U.S. News and World Reports claims to perform a service for students when they rank schools. In fact, the rankings are harmful to students in significant ways. It is not just that the academic rankings are marred by those who game the system and by the fact that everyone who ranks the schools has only fragmentary knowledge of the schools they rank. Much more serious is the impact of the weight the magazine gives to the grade point averages and test scores of the admitted students. In order to compete on these measures, first undergraduate schools and in the last decade law schools are spending millions of dollars throwing money at students who will help their average GPA or test scores in order to hold their U.S. News ranking or to move up in the rankings. The result, of course, is that students who do not get merit scholarships are paying inflated tuition to support the merit scholarship programs.
It would take a lot of faith in GPA’s and test scores to suppose that the marginal increases in the average numbers of the school actually mean that the student body is better. This means that law schools individually are literally wasting millions of dollars. This waste is all the more infuriating in that the millions could be spent on programs for students or scholarships for low income students or both. Wouldn’t it be a better world if law schools spent their millions on what they thought was best for their school rather than what would make them look better to a magazine?

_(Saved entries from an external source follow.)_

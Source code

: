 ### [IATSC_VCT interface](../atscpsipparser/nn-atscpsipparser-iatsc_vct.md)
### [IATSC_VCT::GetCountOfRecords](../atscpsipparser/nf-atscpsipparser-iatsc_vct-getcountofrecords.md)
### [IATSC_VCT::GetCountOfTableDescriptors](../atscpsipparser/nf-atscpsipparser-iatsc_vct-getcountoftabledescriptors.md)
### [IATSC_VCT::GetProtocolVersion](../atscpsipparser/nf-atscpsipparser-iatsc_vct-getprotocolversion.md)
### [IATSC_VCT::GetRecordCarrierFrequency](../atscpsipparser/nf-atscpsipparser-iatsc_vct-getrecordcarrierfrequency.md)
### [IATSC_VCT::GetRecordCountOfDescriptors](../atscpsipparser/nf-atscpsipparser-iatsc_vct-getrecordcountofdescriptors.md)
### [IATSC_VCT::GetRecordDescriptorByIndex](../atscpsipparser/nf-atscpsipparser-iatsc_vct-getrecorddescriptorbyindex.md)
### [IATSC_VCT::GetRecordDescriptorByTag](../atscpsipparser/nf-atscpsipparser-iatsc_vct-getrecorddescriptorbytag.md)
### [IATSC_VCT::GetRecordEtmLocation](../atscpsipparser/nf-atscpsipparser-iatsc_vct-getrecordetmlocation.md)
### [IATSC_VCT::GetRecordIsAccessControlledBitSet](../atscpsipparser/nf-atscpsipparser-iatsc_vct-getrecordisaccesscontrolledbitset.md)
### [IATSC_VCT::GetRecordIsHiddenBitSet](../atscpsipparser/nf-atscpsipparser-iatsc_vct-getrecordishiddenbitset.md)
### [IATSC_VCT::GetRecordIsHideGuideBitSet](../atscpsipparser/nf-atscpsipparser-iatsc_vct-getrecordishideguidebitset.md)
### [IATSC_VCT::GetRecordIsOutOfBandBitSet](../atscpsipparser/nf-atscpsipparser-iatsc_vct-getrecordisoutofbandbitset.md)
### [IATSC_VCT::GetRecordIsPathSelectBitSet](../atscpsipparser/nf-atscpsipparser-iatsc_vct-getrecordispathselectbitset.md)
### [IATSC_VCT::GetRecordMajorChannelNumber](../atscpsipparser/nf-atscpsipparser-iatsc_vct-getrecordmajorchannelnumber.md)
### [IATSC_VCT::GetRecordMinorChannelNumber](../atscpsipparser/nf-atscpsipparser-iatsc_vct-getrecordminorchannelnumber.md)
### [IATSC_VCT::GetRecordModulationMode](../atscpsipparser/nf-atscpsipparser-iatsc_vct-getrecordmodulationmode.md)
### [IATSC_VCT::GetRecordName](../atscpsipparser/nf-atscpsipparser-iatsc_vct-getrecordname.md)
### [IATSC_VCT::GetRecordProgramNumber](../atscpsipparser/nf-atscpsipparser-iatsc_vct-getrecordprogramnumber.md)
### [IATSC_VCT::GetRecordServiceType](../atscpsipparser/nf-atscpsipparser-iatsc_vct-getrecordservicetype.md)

In fairness, I should mention that one aspect of the rankings actually encourages law schools in one context to do the right thing. The magazine considers employment of students after law school to be an indication of a school’s quality. It would be nice to report that schools feel a responsibility in a tight job market to assist graduates tied down with loans they shouldered to pay for their legal education. But few do. U.S. News to the rescue. In order to create higher employment rates to look better for the magazine, many law schools subsidize graduates in paying for their salary in an internship during the year after graduation. This is surely good for those graduates. They gain experience, and a not inconsiderable percentage are hired after the internship.
But U.S. News is not in business to help students. They recently decided to weight those jobs less, thus reducing the incentive to subsidize the jobs. From the perspective of rankings, this makes some sense. Better a job with more security than a one year subsidy.
But we should recognize the obvious. The rankings of U.S. News are an unreliable guide to quality, and their existence harms law schools and law students.